## What the task requires
Search for the word "Dorado" in the entries. Each line that holds it should be copied.

Data items:
BEGIN
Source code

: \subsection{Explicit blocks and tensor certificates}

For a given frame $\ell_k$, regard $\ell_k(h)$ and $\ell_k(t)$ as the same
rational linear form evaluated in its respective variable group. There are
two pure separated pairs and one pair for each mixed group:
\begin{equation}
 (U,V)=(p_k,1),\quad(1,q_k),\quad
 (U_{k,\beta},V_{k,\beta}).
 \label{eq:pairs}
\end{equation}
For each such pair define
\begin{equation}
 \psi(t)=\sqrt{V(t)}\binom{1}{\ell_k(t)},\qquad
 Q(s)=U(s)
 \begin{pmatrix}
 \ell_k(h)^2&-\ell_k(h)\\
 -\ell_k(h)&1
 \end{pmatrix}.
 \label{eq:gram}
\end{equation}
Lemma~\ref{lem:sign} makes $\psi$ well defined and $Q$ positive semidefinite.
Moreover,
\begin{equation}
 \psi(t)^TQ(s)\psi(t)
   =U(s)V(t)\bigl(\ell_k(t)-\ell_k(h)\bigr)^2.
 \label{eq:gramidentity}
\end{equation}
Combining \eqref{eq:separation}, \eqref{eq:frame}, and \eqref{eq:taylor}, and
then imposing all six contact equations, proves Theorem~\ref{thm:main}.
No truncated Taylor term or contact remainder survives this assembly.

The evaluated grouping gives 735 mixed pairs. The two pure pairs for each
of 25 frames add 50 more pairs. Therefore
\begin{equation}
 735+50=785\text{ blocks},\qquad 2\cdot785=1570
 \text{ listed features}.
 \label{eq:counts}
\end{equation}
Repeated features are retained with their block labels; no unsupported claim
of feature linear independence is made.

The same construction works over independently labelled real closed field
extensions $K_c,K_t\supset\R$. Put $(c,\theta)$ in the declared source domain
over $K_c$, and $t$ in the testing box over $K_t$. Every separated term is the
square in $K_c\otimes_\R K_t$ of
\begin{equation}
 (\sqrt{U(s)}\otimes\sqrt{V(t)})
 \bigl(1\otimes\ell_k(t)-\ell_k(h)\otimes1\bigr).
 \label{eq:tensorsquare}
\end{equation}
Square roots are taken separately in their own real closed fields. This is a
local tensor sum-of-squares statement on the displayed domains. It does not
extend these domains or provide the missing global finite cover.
END
BEGIN
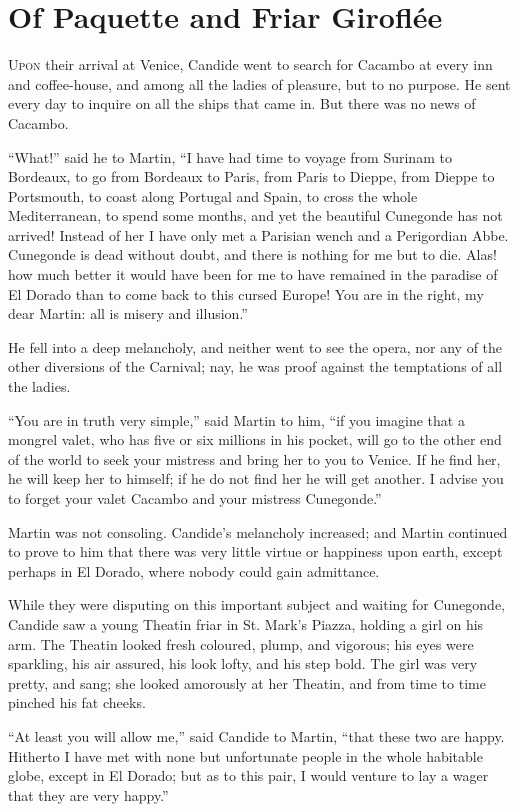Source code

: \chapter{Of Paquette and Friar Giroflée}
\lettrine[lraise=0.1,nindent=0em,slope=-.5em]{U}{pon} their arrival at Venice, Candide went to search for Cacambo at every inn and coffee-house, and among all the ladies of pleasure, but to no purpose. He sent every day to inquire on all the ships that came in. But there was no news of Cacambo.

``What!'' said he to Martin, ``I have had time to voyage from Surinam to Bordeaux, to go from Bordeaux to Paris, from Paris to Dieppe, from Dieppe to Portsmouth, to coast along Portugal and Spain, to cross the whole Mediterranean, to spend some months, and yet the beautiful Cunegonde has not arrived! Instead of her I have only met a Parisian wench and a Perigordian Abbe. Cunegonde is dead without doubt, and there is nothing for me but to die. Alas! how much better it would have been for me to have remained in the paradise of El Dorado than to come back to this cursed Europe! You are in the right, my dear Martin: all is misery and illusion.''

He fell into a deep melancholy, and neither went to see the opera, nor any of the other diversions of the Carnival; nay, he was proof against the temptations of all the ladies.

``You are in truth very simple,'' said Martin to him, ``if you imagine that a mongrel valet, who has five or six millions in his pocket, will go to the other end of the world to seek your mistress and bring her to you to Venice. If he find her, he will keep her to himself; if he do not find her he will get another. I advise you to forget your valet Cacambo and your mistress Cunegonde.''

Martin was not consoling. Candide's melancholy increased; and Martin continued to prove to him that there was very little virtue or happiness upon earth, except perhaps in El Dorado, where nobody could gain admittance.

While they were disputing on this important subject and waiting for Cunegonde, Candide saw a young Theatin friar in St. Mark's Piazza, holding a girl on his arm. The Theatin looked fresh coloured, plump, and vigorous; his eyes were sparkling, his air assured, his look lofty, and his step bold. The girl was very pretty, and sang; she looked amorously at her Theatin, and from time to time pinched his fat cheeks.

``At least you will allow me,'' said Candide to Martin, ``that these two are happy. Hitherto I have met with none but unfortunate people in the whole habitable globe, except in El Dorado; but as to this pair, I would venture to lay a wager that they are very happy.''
END
BEGIN
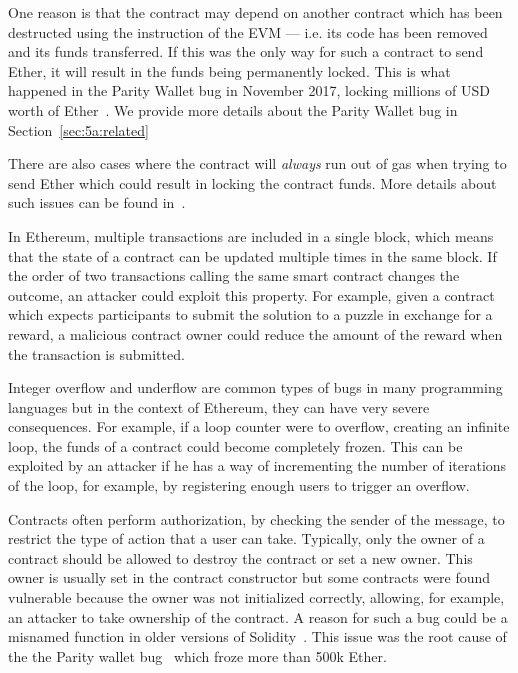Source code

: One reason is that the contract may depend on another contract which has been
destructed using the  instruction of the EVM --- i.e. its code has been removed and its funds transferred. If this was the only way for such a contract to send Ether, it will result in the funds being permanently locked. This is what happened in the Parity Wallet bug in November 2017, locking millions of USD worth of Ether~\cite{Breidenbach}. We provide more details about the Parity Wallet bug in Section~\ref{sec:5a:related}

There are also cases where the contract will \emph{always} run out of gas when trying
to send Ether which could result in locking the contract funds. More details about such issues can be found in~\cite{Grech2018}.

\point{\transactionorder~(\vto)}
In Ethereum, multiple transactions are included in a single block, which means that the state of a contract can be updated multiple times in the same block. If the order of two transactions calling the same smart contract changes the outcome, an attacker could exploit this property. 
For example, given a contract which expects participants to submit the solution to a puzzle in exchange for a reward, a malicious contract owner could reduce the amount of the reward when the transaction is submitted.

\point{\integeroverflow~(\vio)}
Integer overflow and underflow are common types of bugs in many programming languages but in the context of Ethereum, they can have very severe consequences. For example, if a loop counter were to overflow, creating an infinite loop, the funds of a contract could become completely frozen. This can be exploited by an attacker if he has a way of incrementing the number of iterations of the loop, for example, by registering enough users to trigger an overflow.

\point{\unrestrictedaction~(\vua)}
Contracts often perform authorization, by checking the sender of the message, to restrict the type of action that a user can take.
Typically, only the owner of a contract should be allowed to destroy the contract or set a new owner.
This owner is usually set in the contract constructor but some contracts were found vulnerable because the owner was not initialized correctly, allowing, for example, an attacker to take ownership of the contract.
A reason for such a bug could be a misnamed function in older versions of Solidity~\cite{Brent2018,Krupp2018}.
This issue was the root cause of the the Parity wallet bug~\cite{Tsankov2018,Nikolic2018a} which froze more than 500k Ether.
END
## Task answer
``What!'' said he to Martin, ``I have had time to voyage from Surinam to Bordeaux, to go from Bordeaux to Paris, from Paris to Dieppe, from Dieppe to Portsmouth, to coast along Portugal and Spain, to cross the whole Mediterranean, to spend some months, and yet the beautiful Cunegonde has not arrived! Instead of her I have only met a Parisian wench and a Perigordian Abbe. Cunegonde is dead without doubt, and there is nothing for me but to die. Alas! how much better it would have been for me to have remained in the paradise of El Dorado than to come back to this cursed Europe! You are in the right, my dear Martin: all is misery and illusion.''
Martin was not consoling. Candide's melancholy increased; and Martin continued to prove to him that there was very little virtue or happiness upon earth, except perhaps in El Dorado, where nobody could gain admittance.
``At least you will allow me,'' said Candide to Martin, ``that these two are happy. Hitherto I have met with none but unfortunate people in the whole habitable globe, except in El Dorado; but as to this pair, I would venture to lay a wager that they are very happy.''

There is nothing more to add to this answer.